[Saved entries]

----------

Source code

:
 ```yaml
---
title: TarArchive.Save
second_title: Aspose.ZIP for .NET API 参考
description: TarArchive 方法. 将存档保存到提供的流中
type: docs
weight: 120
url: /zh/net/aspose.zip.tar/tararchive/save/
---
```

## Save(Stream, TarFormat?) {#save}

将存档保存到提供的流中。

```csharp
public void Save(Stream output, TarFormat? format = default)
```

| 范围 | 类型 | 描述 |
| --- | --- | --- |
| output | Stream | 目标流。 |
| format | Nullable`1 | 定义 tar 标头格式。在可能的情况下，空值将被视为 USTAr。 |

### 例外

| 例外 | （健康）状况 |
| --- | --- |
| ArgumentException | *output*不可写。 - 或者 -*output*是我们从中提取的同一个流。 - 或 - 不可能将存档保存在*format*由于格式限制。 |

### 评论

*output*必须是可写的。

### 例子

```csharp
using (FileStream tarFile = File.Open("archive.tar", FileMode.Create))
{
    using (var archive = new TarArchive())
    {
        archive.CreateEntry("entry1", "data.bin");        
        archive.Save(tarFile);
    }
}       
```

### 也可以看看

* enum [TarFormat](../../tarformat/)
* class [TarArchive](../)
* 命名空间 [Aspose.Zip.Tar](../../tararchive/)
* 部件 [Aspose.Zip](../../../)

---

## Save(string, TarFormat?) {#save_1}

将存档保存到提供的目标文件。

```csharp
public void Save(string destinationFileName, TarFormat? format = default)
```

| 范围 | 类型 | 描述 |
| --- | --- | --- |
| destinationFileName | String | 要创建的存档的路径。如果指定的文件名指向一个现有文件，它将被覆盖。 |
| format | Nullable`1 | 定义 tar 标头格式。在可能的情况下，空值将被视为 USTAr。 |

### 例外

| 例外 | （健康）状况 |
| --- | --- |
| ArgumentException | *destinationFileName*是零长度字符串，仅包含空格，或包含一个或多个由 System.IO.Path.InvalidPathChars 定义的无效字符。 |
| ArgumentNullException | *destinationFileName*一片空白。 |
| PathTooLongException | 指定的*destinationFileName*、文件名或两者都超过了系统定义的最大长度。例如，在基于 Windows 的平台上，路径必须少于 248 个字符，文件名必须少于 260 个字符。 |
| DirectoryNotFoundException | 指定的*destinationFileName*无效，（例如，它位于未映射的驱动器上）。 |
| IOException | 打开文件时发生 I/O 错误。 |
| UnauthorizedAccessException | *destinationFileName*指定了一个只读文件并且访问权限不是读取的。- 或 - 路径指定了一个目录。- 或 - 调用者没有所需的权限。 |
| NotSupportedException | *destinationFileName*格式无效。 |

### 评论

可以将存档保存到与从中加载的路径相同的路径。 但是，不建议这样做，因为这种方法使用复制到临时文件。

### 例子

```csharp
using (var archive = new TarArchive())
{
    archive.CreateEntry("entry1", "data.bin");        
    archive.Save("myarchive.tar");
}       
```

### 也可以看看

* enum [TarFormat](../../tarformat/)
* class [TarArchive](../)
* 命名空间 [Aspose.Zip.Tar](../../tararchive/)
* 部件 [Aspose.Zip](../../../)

----------

The full set of records should be duplicated exactly.

**RESULT:**
Source code

:
 ```yaml
---
title: TarArchive.Save
second_title: Aspose.ZIP for .NET API 参考
description: TarArchive 方法. 将存档保存到提供的流中
type: docs
weight: 120
url: /zh/net/aspose.zip.tar/tararchive/save/
---
```

## Save(Stream, TarFormat?) {#save}

将存档保存到提供的流中。

```csharp
public void Save(Stream output, TarFormat? format = default)
```

| 范围 | 类型 | 描述 |
| --- | --- | --- |
| output | Stream | 目标流。 |
| format | Nullable`1 | 定义 tar 标头格式。在可能的情况下，空值将被视为 USTAr。 |

### 例外

| 例外 | （健康）状况 |
| --- | --- |
| ArgumentException | *output*不可写。 - 或者 -*output*是我们从中提取的同一个流。 - 或 - 不可能将存档保存在*format*由于格式限制。 |

### 评论

*output*必须是可写的。

### 例子

```csharp
using (FileStream tarFile = File.Open("archive.tar", FileMode.Create))
{
    using (var archive = new TarArchive())
    {
        archive.CreateEntry("entry1", "data.bin");        
        archive.Save(tarFile);
    }
}       
```

### 也可以看看

* enum [TarFormat](../../tarformat/)
* class [TarArchive](../)
* 命名空间 [Aspose.Zip.Tar](../../tararchive/)
* 部件 [Aspose.Zip](../../../)

---

## Save(string, TarFormat?) {#save_1}

将存档保存到提供的目标文件。

```csharp
public void Save(string destinationFileName, TarFormat? format = default)
```

| 范围 | 类型 | 描述 |
| --- | --- | --- |
| destinationFileName | String | 要创建的存档的路径。如果指定的文件名指向一个现有文件，它将被覆盖。 |
| format | Nullable`1 | 定义 tar 标头格式。在可能的情况下，空值将被视为 USTAr。 |

### 例外

| 例外 | （健康）状况 |
| --- | --- |
| ArgumentException | *destinationFileName*是零长度字符串，仅包含空格，或包含一个或多个由 System.IO.Path.InvalidPathChars 定义的无效字符。 |
| ArgumentNullException | *destinationFileName*一片空白。 |
| PathTooLongException | 指定的*destinationFileName*、文件名或两者都超过了系统定义的最大长度。例如，在基于 Windows 的平台上，路径必须少于 248 个字符，文件名必须少于 260 个字符。 |
| DirectoryNotFoundException | 指定的*destinationFileName*无效，（例如，它位于未映射的驱动器上）。 |
| IOException | 打开文件时发生 I/O 错误。 |
| UnauthorizedAccessException | *destinationFileName*指定了一个只读文件并且访问权限不是读取的。- 或 - 路径指定了一个目录。- 或 - 调用者没有所需的权限。 |
| NotSupportedException | *destinationFileName*格式无效。 |

### 评论

可以将存档保存到与从中加载的路径相同的路径。 但是，不建议这样做，因为这种方法使用复制到临时文件。

### 例子

```csharp
using (var archive = new TarArchive())
{
    archive.CreateEntry("entry1", "data.bin");        
    archive.Save("myarchive.tar");
}       
```

### 也可以看看

* enum [TarFormat](../../tarformat/)
* class [TarArchive](../)
* 命名空间 [Aspose.Zip.Tar](../../tararchive/)
* 部件 [Aspose.Zip](../../../)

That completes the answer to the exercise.